··· Data extract ···
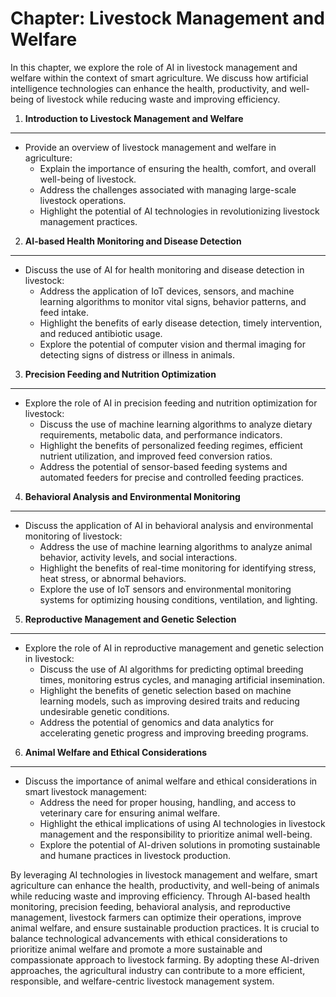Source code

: Chapter: Livestock Management and Welfare
=========================================

In this chapter, we explore the role of AI in livestock management and welfare within the context of smart agriculture. We discuss how artificial intelligence technologies can enhance the health, productivity, and well-being of livestock while reducing waste and improving efficiency.

1. **Introduction to Livestock Management and Welfare**
-------------------------------------------------------

* Provide an overview of livestock management and welfare in agriculture:
  * Explain the importance of ensuring the health, comfort, and overall well-being of livestock.
  * Address the challenges associated with managing large-scale livestock operations.
  * Highlight the potential of AI technologies in revolutionizing livestock management practices.

2. **AI-based Health Monitoring and Disease Detection**
-------------------------------------------------------

* Discuss the use of AI for health monitoring and disease detection in livestock:
  * Address the application of IoT devices, sensors, and machine learning algorithms to monitor vital signs, behavior patterns, and feed intake.
  * Highlight the benefits of early disease detection, timely intervention, and reduced antibiotic usage.
  * Explore the potential of computer vision and thermal imaging for detecting signs of distress or illness in animals.

3. **Precision Feeding and Nutrition Optimization**
---------------------------------------------------

* Explore the role of AI in precision feeding and nutrition optimization for livestock:
  * Discuss the use of machine learning algorithms to analyze dietary requirements, metabolic data, and performance indicators.
  * Highlight the benefits of personalized feeding regimes, efficient nutrient utilization, and improved feed conversion ratios.
  * Address the potential of sensor-based feeding systems and automated feeders for precise and controlled feeding practices.

4. **Behavioral Analysis and Environmental Monitoring**
-------------------------------------------------------

* Discuss the application of AI in behavioral analysis and environmental monitoring of livestock:
  * Address the use of machine learning algorithms to analyze animal behavior, activity levels, and social interactions.
  * Highlight the benefits of real-time monitoring for identifying stress, heat stress, or abnormal behaviors.
  * Explore the use of IoT sensors and environmental monitoring systems for optimizing housing conditions, ventilation, and lighting.

5. **Reproductive Management and Genetic Selection**
----------------------------------------------------

* Explore the role of AI in reproductive management and genetic selection in livestock:
  * Discuss the use of AI algorithms for predicting optimal breeding times, monitoring estrus cycles, and managing artificial insemination.
  * Highlight the benefits of genetic selection based on machine learning models, such as improving desired traits and reducing undesirable genetic conditions.
  * Address the potential of genomics and data analytics for accelerating genetic progress and improving breeding programs.

6. **Animal Welfare and Ethical Considerations**
------------------------------------------------

* Discuss the importance of animal welfare and ethical considerations in smart livestock management:
  * Address the need for proper housing, handling, and access to veterinary care for ensuring animal welfare.
  * Highlight the ethical implications of using AI technologies in livestock management and the responsibility to prioritize animal well-being.
  * Explore the potential of AI-driven solutions in promoting sustainable and humane practices in livestock production.

By leveraging AI technologies in livestock management and welfare, smart agriculture can enhance the health, productivity, and well-being of animals while reducing waste and improving efficiency. Through AI-based health monitoring, precision feeding, behavioral analysis, and reproductive management, livestock farmers can optimize their operations, improve animal welfare, and ensure sustainable production practices. It is crucial to balance technological advancements with ethical considerations to prioritize animal welfare and promote a more sustainable and compassionate approach to livestock farming. By adopting these AI-driven approaches, the agricultural industry can contribute to a more efficient, responsible, and welfare-centric livestock management system.
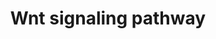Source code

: ---
annotations:
- type: Pathway Ontology
  value: Wnt signaling pathway
authors:
- M.Lieberman
- MaintBot
- M.Ramirez
- Thomas
- Ddigles
- L Dupuis
- Eweitz
description: 'Wnt proteins are secreted morphogens that are required for basic developmental
  processes, such as cell-fate specification, progenitor-cell proliferation and the
  control of asymmetric cell division, in many different species and organs. There
  are at least three different Wnt pathways: the canonical pathway, the planar cell
  polarity (PCP) pathway and the Wnt/Ca2+ pathway. In the canonical Wnt pathway, the
  major effect of Wnt ligand binding to its receptor is the stabilization of cytoplasmic
  beta-catenin through inhibition of the bea-catenin degradation complex. Beta-catenin
  is then free to enter the nucleus and activate Wnt-regulated genes through its interaction
  with TCF (T-cell factor) family transcription factors and concomitant recruitment
  of coactivators. Planar cell polarity (PCP) signaling leads to the activation of
  the small GTPases RHOA (RAS homologue gene-family member A) and RAC1, which activate
  the stress kinase JNK (Jun N-terminal kinase) and ROCK (RHO-associated coiled-coil-containing
  protein kinase 1) and leads to remodelling of the cytoskeleton and changes in cell
  adhesion and motility. WNT-Ca2+ signalling is mediated through G proteins and phospholipases
  and leads to transient increases in cytoplasmic free calcium that subsequently activate
  the kinase PKC (protein kinase C) and CAMKII (calcium calmodulin mediated kinase
  II) and the phosphatase calcineurin.  Source: [http://www.genome.jp/kegg/pathway/hsa/hsa04310.html
  KEGG].'
last-edited: 2021-05-23
organisms:
- Rattus norvegicus
redirect_from:
- /index.php/Pathway:WP564
- /instance/WP564
schema-jsonld:
- '@context': https://schema.org/
  '@id': https://wikipathways.github.io/pathways/WP564.html
  '@type': Dataset
  creator:
    '@type': Organization
    name: WikiPathways
  description: 'Wnt proteins are secreted morphogens that are required for basic developmental
    processes, such as cell-fate specification, progenitor-cell proliferation and
    the control of asymmetric cell division, in many different species and organs.
    There are at least three different Wnt pathways: the canonical pathway, the planar
    cell polarity (PCP) pathway and the Wnt/Ca2+ pathway. In the canonical Wnt pathway,
    the major effect of Wnt ligand binding to its receptor is the stabilization of
    cytoplasmic beta-catenin through inhibition of the bea-catenin degradation complex.
    Beta-catenin is then free to enter the nucleus and activate Wnt-regulated genes
    through its interaction with TCF (T-cell factor) family transcription factors
    and concomitant recruitment of coactivators. Planar cell polarity (PCP) signaling
    leads to the activation of the small GTPases RHOA (RAS homologue gene-family member
    A) and RAC1, which activate the stress kinase JNK (Jun N-terminal kinase) and
    ROCK (RHO-associated coiled-coil-containing protein kinase 1) and leads to remodelling
    of the cytoskeleton and changes in cell adhesion and motility. WNT-Ca2+ signalling
    is mediated through G proteins and phospholipases and leads to transient increases
    in cytoplasmic free calcium that subsequently activate the kinase PKC (protein
    kinase C) and CAMKII (calcium calmodulin mediated kinase II) and the phosphatase
    calcineurin.  Source: [http://www.genome.jp/kegg/pathway/hsa/hsa04310.html KEGG].'
  keywords:
  - Wnt2
  - Apc
  - Wnt4
  - Myc
  - Prkci
  - Prkcz
  - Rhoa
  - Ppp2r5c
  - Fzd9
  - Wnt2b
  - FZD3
  - Mapk10
  - Gsk3b
  - Fzd8
  - Rac1
  - Dvl3
  - Prkd1
  - Ppp2r5e
  - Jun
  - Plau
  - Prkcq
  - Wnt5b
  - Sfrp4
  - Wnt10b
  - TCF-1/LEF
  - Fzd2
  - DVL2
  - Wnt3
  - Prkcd
  - Mapk9
  - Wnt11
  - Prkca
  - Wnt16
  - Wnt3a
  - Fzd6
  - Prkce
  - Wnt7b
  - Wnt1
  - Prkcg
  - Pafah1b1
  - Fzd5
  - Dvl1
  - Wnt7a
  - Prkcb
  - FZD7
  - Ccnd2
  - FRAT1
  - Fosl1
  - Prkch
  - Ldlr
  - Ctnnb1
  - Wnt5a
  - Axin1
  - Ccnd1
  - Wnt10a
  - Wnt6
  - Csnk1e
  - FZD10
  - Fbxw2
  - Ccnd3
  - Fzd1
  license: CC0
  name: Wnt signaling pathway
seo: CreativeWork
title: Wnt signaling pathway
wpid: WP564
---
···
[Assignment]
Everything in the listing must be copied exactly except the pictures.

[Answer for the task]
Source code

: Chapter: Livestock Management and Welfare
=========================================

In this chapter, we explore the role of AI in livestock management and welfare within the context of smart agriculture. We discuss how artificial intelligence technologies can enhance the health, productivity, and well-being of livestock while reducing waste and improving efficiency.

1. **Introduction to Livestock Management and Welfare**
-------------------------------------------------------

* Provide an overview of livestock management and welfare in agriculture:
  * Explain the importance of ensuring the health, comfort, and overall well-being of livestock.
  * Address the challenges associated with managing large-scale livestock operations.
  * Highlight the potential of AI technologies in revolutionizing livestock management practices.

2. **AI-based Health Monitoring and Disease Detection**
-------------------------------------------------------

* Discuss the use of AI for health monitoring and disease detection in livestock:
  * Address the application of IoT devices, sensors, and machine learning algorithms to monitor vital signs, behavior patterns, and feed intake.
  * Highlight the benefits of early disease detection, timely intervention, and reduced antibiotic usage.
  * Explore the potential of computer vision and thermal imaging for detecting signs of distress or illness in animals.

3. **Precision Feeding and Nutrition Optimization**
---------------------------------------------------

* Explore the role of AI in precision feeding and nutrition optimization for livestock:
  * Discuss the use of machine learning algorithms to analyze dietary requirements, metabolic data, and performance indicators.
  * Highlight the benefits of personalized feeding regimes, efficient nutrient utilization, and improved feed conversion ratios.
  * Address the potential of sensor-based feeding systems and automated feeders for precise and controlled feeding practices.

4. **Behavioral Analysis and Environmental Monitoring**
-------------------------------------------------------

* Discuss the application of AI in behavioral analysis and environmental monitoring of livestock:
  * Address the use of machine learning algorithms to analyze animal behavior, activity levels, and social interactions.
  * Highlight the benefits of real-time monitoring for identifying stress, heat stress, or abnormal behaviors.
  * Explore the use of IoT sensors and environmental monitoring systems for optimizing housing conditions, ventilation, and lighting.

5. **Reproductive Management and Genetic Selection**
----------------------------------------------------

* Explore the role of AI in reproductive management and genetic selection in livestock:
  * Discuss the use of AI algorithms for predicting optimal breeding times, monitoring estrus cycles, and managing artificial insemination.
  * Highlight the benefits of genetic selection based on machine learning models, such as improving desired traits and reducing undesirable genetic conditions.
  * Address the potential of genomics and data analytics for accelerating genetic progress and improving breeding programs.

6. **Animal Welfare and Ethical Considerations**
------------------------------------------------

* Discuss the importance of animal welfare and ethical considerations in smart livestock management:
  * Address the need for proper housing, handling, and access to veterinary care for ensuring animal welfare.
  * Highlight the ethical implications of using AI technologies in livestock management and the responsibility to prioritize animal well-being.
  * Explore the potential of AI-driven solutions in promoting sustainable and humane practices in livestock production.

By leveraging AI technologies in livestock management and welfare, smart agriculture can enhance the health, productivity, and well-being of animals while reducing waste and improving efficiency. Through AI-based health monitoring, precision feeding, behavioral analysis, and reproductive management, livestock farmers can optimize their operations, improve animal welfare, and ensure sustainable production practices. It is crucial to balance technological advancements with ethical considerations to prioritize animal welfare and promote a more sustainable and compassionate approach to livestock farming. By adopting these AI-driven approaches, the agricultural industry can contribute to a more efficient, responsible, and welfare-centric livestock management system.
Source code

: ---
annotations:
- type: Pathway Ontology
  value: Wnt signaling pathway
authors:
- M.Lieberman
- MaintBot
- M.Ramirez
- Thomas
- Ddigles
- L Dupuis
- Eweitz
description: 'Wnt proteins are secreted morphogens that are required for basic developmental
  processes, such as cell-fate specification, progenitor-cell proliferation and the
  control of asymmetric cell division, in many different species and organs. There
  are at least three different Wnt pathways: the canonical pathway, the planar cell
  polarity (PCP) pathway and the Wnt/Ca2+ pathway. In the canonical Wnt pathway, the
  major effect of Wnt ligand binding to its receptor is the stabilization of cytoplasmic
  beta-catenin through inhibition of the bea-catenin degradation complex. Beta-catenin
  is then free to enter the nucleus and activate Wnt-regulated genes through its interaction
  with TCF (T-cell factor) family transcription factors and concomitant recruitment
  of coactivators. Planar cell polarity (PCP) signaling leads to the activation of
  the small GTPases RHOA (RAS homologue gene-family member A) and RAC1, which activate
  the stress kinase JNK (Jun N-terminal kinase) and ROCK (RHO-associated coiled-coil-containing
  protein kinase 1) and leads to remodelling of the cytoskeleton and changes in cell
  adhesion and motility. WNT-Ca2+ signalling is mediated through G proteins and phospholipases
  and leads to transient increases in cytoplasmic free calcium that subsequently activate
  the kinase PKC (protein kinase C) and CAMKII (calcium calmodulin mediated kinase
  II) and the phosphatase calcineurin.  Source: [http://www.genome.jp/kegg/pathway/hsa/hsa04310.html
  KEGG].'
last-edited: 2021-05-23
organisms:
- Rattus norvegicus
redirect_from:
- /index.php/Pathway:WP564
- /instance/WP564
schema-jsonld:
- '@context': https://schema.org/
  '@id': https://wikipathways.github.io/pathways/WP564.html
  '@type': Dataset
  creator:
    '@type': Organization
    name: WikiPathways
  description: 'Wnt proteins are secreted morphogens that are required for basic developmental
    processes, such as cell-fate specification, progenitor-cell proliferation and
    the control of asymmetric cell division, in many different species and organs.
    There are at least three different Wnt pathways: the canonical pathway, the planar
    cell polarity (PCP) pathway and the Wnt/Ca2+ pathway. In the canonical Wnt pathway,
    the major effect of Wnt ligand binding to its receptor is the stabilization of
    cytoplasmic beta-catenin through inhibition of the bea-catenin degradation complex.
    Beta-catenin is then free to enter the nucleus and activate Wnt-regulated genes
    through its interaction with TCF (T-cell factor) family transcription factors
    and concomitant recruitment of coactivators. Planar cell polarity (PCP) signaling
    leads to the activation of the small GTPases RHOA (RAS homologue gene-family member
    A) and RAC1, which activate the stress kinase JNK (Jun N-terminal kinase) and
    ROCK (RHO-associated coiled-coil-containing protein kinase 1) and leads to remodelling
    of the cytoskeleton and changes in cell adhesion and motility. WNT-Ca2+ signalling
    is mediated through G proteins and phospholipases and leads to transient increases
    in cytoplasmic free calcium that subsequently activate the kinase PKC (protein
    kinase C) and CAMKII (calcium calmodulin mediated kinase II) and the phosphatase
    calcineurin.  Source: [http://www.genome.jp/kegg/pathway/hsa/hsa04310.html KEGG].'
  keywords:
  - Wnt2
  - Apc
  - Wnt4
  - Myc
  - Prkci
  - Prkcz
  - Rhoa
  - Ppp2r5c
  - Fzd9
  - Wnt2b
  - FZD3
  - Mapk10
  - Gsk3b
  - Fzd8
  - Rac1
  - Dvl3
  - Prkd1
  - Ppp2r5e
  - Jun
  - Plau
  - Prkcq
  - Wnt5b
  - Sfrp4
  - Wnt10b
  - TCF-1/LEF
  - Fzd2
  - DVL2
  - Wnt3
  - Prkcd
  - Mapk9
  - Wnt11
  - Prkca
  - Wnt16
  - Wnt3a
  - Fzd6
  - Prkce
  - Wnt7b
  - Wnt1
  - Prkcg
  - Pafah1b1
  - Fzd5
  - Dvl1
  - Wnt7a
  - Prkcb
  - FZD7
  - Ccnd2
  - FRAT1
  - Fosl1
  - Prkch
  - Ldlr
  - Ctnnb1
  - Wnt5a
  - Axin1
  - Ccnd1
  - Wnt10a
  - Wnt6
  - Csnk1e
  - FZD10
  - Fbxw2
  - Ccnd3
  - Fzd1
  license: CC0
  name: Wnt signaling pathway
seo: CreativeWork
title: Wnt signaling pathway
wpid: WP564
---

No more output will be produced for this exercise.